## WHAT THE EXERCISE ASKS
Reproduce the first line of the entries that follow and each later line, word for word, ending with the one containing "there everyone 👋".

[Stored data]

------------------------

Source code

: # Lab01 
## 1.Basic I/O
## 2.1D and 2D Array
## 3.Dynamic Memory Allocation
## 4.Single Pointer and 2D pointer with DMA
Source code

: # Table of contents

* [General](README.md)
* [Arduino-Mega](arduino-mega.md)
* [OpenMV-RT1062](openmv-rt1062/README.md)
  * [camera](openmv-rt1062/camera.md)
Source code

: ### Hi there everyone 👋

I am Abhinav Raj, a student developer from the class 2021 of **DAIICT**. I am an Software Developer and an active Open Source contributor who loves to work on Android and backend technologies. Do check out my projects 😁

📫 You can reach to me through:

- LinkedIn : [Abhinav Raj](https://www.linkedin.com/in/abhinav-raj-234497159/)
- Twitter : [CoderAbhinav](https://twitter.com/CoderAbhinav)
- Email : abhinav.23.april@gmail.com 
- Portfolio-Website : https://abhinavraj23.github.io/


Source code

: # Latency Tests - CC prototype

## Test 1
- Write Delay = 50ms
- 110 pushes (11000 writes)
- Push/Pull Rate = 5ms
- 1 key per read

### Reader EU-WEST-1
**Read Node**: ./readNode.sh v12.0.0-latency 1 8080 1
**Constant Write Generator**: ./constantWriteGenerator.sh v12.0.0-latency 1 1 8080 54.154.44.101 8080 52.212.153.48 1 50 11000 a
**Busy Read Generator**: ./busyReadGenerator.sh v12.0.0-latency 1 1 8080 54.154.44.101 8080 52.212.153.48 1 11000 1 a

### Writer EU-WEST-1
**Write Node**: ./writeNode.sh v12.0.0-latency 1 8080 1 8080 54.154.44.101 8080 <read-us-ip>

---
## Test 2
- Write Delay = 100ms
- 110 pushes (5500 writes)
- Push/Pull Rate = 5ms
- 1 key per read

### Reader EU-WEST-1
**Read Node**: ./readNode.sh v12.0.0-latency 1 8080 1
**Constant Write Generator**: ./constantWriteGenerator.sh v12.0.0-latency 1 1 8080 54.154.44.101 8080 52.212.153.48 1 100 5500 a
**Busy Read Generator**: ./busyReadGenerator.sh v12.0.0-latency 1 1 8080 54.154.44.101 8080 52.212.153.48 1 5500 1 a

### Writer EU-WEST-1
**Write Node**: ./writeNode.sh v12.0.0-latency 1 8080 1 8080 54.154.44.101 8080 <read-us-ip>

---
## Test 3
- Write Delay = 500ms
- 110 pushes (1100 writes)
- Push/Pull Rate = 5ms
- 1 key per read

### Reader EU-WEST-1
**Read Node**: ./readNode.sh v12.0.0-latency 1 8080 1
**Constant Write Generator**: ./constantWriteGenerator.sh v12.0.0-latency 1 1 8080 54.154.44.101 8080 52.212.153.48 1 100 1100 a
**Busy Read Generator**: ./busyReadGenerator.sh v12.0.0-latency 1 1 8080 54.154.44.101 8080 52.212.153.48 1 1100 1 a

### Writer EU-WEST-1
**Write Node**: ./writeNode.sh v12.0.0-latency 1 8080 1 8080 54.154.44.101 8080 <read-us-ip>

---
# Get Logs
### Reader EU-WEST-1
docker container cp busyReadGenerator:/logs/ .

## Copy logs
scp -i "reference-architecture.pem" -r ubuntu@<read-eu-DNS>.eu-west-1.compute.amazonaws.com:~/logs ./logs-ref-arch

------------------------

## SOLUTION BELOW
Source code

: # Lab01 
## 1.Basic I/O
## 2.1D and 2D Array
## 3.Dynamic Memory Allocation
## 4.Single Pointer and 2D pointer with DMA
Source code

: # Table of contents

* [General](README.md)
* [Arduino-Mega](arduino-mega.md)
* [OpenMV-RT1062](openmv-rt1062/README.md)
  * [camera](openmv-rt1062/camera.md)
Source code

: ### Hi there everyone 👋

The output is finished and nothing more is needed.